Her yıl İnsan Hakları Günü, Aralık ayının ilk haftasında, hafta süresince anmalar yapılır ve haftanın anlamına binaen etkinlikler düzenlenir.
Bu sene hafta epeyce hak ihlalleri ile geçti. Tam da geçen bir yıl içindeki hak ihlallerine dikkat çekiliyorken!
Gençler yürümek istedi, polis artık ağızlara pelesenk olan ifadeyle "aşırı güç" kullandı. Epeyce "aşırı güç" kullanıldı ki darp edilen genç bir anne bebeğini düşürdü.

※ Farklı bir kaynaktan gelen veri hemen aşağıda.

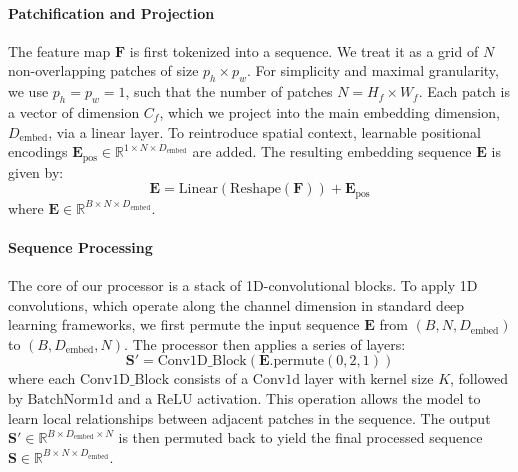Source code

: \documentclass[12pt, a4paper]{article}
\begin{document}
\paragraph{Patchification and Projection}
The feature map $\mathbf{F}$ is first tokenized into a sequence. We treat it as a grid of $N$ non-overlapping patches of size $p_h \times p_w$. For simplicity and maximal granularity, we use $p_h = p_w = 1$, such that the number of patches $N = H_f \times W_f$. Each patch is a vector of dimension $C_f$, which we project into the main embedding dimension, $D_{\text{embed}}$, via a linear layer. To reintroduce spatial context, learnable positional encodings $\mathbf{E}_{\text{pos}} \in \mathbb{R}^{1 \times N \times D_{\text{embed}}}$ are added. The resulting embedding sequence $\mathbf{E}$ is given by:
\begin{equation}
\mathbf{E} = \text{Linear}(\text{Reshape}(\mathbf{F})) + \mathbf{E}_{\text{pos}}
\end{equation}
where $\mathbf{E} \in \mathbb{R}^{B \times N \times D_{\text{embed}}}$.

\paragraph{Sequence Processing}
The core of our processor is a stack of 1D-convolutional blocks. To apply 1D convolutions, which operate along the channel dimension in standard deep learning frameworks, we first permute the input sequence $\mathbf{E}$ from $(B, N, D_{\text{embed}})$ to $(B, D_{\text{embed}}, N)$. The processor then applies a series of layers:
\begin{equation}
\mathbf{S}' = \text{Conv1D\_Block}(\mathbf{E}.\text{permute}(0, 2, 1))
\end{equation}
where each $\text{Conv1D\_Block}$ consists of a $\text{Conv1d}$ layer with kernel size $K$, followed by $\text{BatchNorm1d}$ and a $\text{ReLU}$ activation. This operation allows the model to learn local relationships between adjacent patches in the sequence. The output $\mathbf{S}' \in \mathbb{R}^{B \times D_{\text{embed}} \times N}$ is then permuted back to yield the final processed sequence $\mathbf{S} \in \mathbb{R}^{B \times N \times D_{\text{embed}}}$.
\end{document}
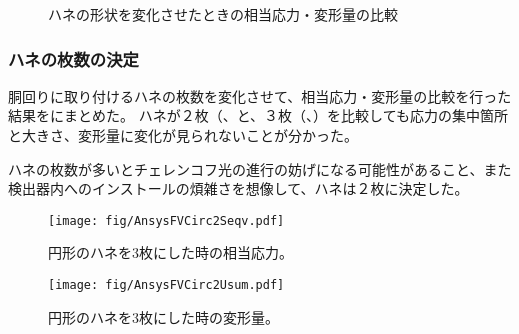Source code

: \begin{figure}[htbp]
  \begin{minipage}{0.47\textwidth}
  \end{minipage}
  \hfill
  \begin{minipage}{0.47\textwidth}
  \end{minipage}
  \hfill
  \begin{minipage}{0.47\textwidth}
  \end{minipage}
  \hfill \begin{minipage}{0.47\textwidth}
  \end{minipage}
    \caption{ハネの形状を変化させたときの相当応力・変形量の比較}
  \label{AnsysFVSqCirc}
\end{figure}

\subsubsection{ハネの枚数の決定}
胴回りに取り付けるハネの枚数を変化させて、相当応力・変形量の比較を行った結果をにまとめた。
ハネが２枚（、と、３枚（、）を比較しても応力の集中箇所と大きさ、変形量に変化が見られないことが分かった。

ハネの枚数が多いとチェレンコフ光の進行の妨げになる可能性があること、また検出器内へのインストールの煩雑さを想像して、ハネは２枚に決定した。

\begin{figure}[htbp]
\begin{minipage}{0.47\textwidth}
\centering
\texttt{[image: fig/AnsysFVCirc2Seqv.pdf]}
\caption[円形のハネを3枚にした時の相当応力]{円形のハネを3枚にした時の相当応力。}
\label{AnsysFVCirc2Seqv}
\end{minipage}
\hfill
\begin{minipage}{0.47\textwidth}
\centering
\texttt{[image: fig/AnsysFVCirc2Usum.pdf]}
\caption[円形のハネを3枚にした時の変形量]{円形のハネを3枚にした時の変形量。}
\label{AnsysFVCirc2Usum}
\end{minipage}
\end{figure}
\fi%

Hakkâri'de tam da 10 Aralık İnsan Hakları Gününde parti çalışmalarından dönen Barış ve Demokrasi Partisinin gençlik örgütü Demokratik Yurtsever Gençlik Örgütü Yüksekova Meclis Sözcüsü Sedat Karadağ kurşunlandı ve ağır yaralandı.
Ve bu "hak ihlalleri" hengâmesi içinde iktidar ve muhalefet temsilcileri Mülkiye'ye gidip demokrasiden, insan haklarından, hukuktan ve anayasadan söz etmek istediler.
Dekan haklı olarak uyardı, "Gelmeyin. Tepki had safhada. Sıkıntı yaşanabilir". Dinlemedi ne muktedir, ne de muktedirin kendinden menkul muhalifi!
Üstelik polis nezaretinde demokrasi ve insan haklarını, bir de anayasayı anlatacaklardı siyasalda, hem de siyasallılara...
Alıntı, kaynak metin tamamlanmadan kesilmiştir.